Segundo ele, dois motivos explicam por que os cientistas do painel demoraram vários anos para conseguir detectar, de forma inequívoca, o aquecimento global. “Primeiro porque se precisou esperar que o clima mudasse mais do que a variabilidade natural. E, segundo, porque foi preciso aperfeiçoar os modelos para que os cientistas conseguissem reproduzir todos os efeitos relacionados a essas mudanças, como a variabilidade solar e o fenômeno El Niño”, disse Meira Filho, que foi presidente, de 1994 a 2001, da Agência Espacial Brasileira (AEB).
Metas a longo prazo Com base em um consenso entre os países representados em Bali, o Plano de Ação enfatiza a urgência em atingir metas a longo prazo referentes à estabilização da concentração dos gases que produzem efeito estufa na atmosfera, também com base nos resultados do IPCC, órgão que ganhou o Prêmio Nobel da Paz de 2007 – dividido com Al Gore, ex-vice-presidente dos Estados Unidos.
De acordo com o plano, essa estabilização somente ocorrerá se as emissões globais forem reduzidas em aproximadamente 60% em relação ao níveis emitidos em 1990. “Essa conta é feita a partir do fluxo da atmosfera para os oceanos. Hoje, cerca de 2,2 bilhões de toneladas de carbono entram nos oceanos, que são os maiores consumidores de dióxido de carbono da atmosfera”, explicou Meira Filho.
Segundo ele, com a redução das emissões mundiais em 60% seria possível estabilizar em 550 partes por milhão a concentração de dióxido de carbono, algo considerado satisfatório. “Mas o consenso geral de Bali aponta para a obrigatoriedade dessa redução das emissões, seja lá qual for o nível de estabilização. Por isso houve um consenso rumo a medidas de mitigação mais intensas”, apontou.
Os 60% de redução seriam uma espécie de reconhecimento mundial dos limites do planeta. “O problema é tão sério que há indicações de que a possível falta dessa consciência ambiental possa gerar sérios conflitos entre as nações”, disse.

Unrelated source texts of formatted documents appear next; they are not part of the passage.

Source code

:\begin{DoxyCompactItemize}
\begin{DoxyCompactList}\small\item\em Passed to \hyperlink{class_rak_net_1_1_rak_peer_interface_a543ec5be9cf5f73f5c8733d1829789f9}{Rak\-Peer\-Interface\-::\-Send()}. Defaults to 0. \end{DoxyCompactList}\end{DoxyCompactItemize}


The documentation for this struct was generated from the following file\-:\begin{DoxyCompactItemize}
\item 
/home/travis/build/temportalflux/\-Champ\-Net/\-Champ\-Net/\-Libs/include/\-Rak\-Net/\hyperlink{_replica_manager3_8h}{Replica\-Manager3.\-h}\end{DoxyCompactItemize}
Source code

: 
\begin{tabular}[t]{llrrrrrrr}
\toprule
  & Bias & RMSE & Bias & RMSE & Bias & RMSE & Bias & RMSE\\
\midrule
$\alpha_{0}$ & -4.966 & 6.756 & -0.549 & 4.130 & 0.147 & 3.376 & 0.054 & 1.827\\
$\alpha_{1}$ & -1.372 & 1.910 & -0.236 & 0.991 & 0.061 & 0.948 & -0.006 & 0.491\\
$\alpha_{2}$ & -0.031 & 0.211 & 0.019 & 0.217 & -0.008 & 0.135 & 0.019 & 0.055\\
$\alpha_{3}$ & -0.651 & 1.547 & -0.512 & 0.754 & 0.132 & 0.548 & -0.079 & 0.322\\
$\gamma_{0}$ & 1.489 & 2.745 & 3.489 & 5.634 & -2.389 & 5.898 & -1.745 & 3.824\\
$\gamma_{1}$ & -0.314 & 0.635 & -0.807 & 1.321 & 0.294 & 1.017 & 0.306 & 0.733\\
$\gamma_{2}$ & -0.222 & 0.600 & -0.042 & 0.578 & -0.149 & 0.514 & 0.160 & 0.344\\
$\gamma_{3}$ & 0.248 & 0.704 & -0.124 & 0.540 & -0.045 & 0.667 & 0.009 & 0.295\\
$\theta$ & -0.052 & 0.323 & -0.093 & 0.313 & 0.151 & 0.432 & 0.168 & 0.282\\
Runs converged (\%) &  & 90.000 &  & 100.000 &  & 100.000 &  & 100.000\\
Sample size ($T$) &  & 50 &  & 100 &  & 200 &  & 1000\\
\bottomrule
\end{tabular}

Outro ponto importante da reunião em Bali foi a possibilidade de haver novas negociações entre os países para definir os níveis máximos de temperatura mundial. “Esse também foi um passo importante, uma vez que recentemente a Europa, em uma reunião do G8 que contou com autoridades brasileiras, fez a proposta de um pacto global visando à limitação do aumento da temperatura média mundial em 2ºC, o que foi rejeitado pelos Estados Unidos e pelo Brasil”, disse Meira Filho.
Também presente na reunião da capital paulista, Antonio Ludovino Lopes, advogado especialista em direito ambiental que também participou da COP-13, disse que o evento em Bali ofereceu um mapa de caminhos que os países devem perseguir.
“Ainda não sabemos se esse mapa tem tecnologia GPS [Global Positioning System] ou se ele se parece mais com os usados por antigos navegadores. Do ponto de vista jurídico, esse mapa ainda precisa ter alguns espaços preenchidos”, disse.
Para Lopes, em Bali houve uma nítida tentativa de encontrar novos caminhos jurídicos entre os países, de acordo com as limitações dos instrumentos do Protocolo de Kyoto, o que, segundo ele, gerou conclusões de grande expressão na reunião.
“Uma delas foi a implantação, quase que definitiva, do fundo especial para a adaptação. Trata-se de um instrumento do Protocolo de Kyoto que prevê o financiamento de projetos de adaptação ambiental em países em desenvolvimento”, apontou.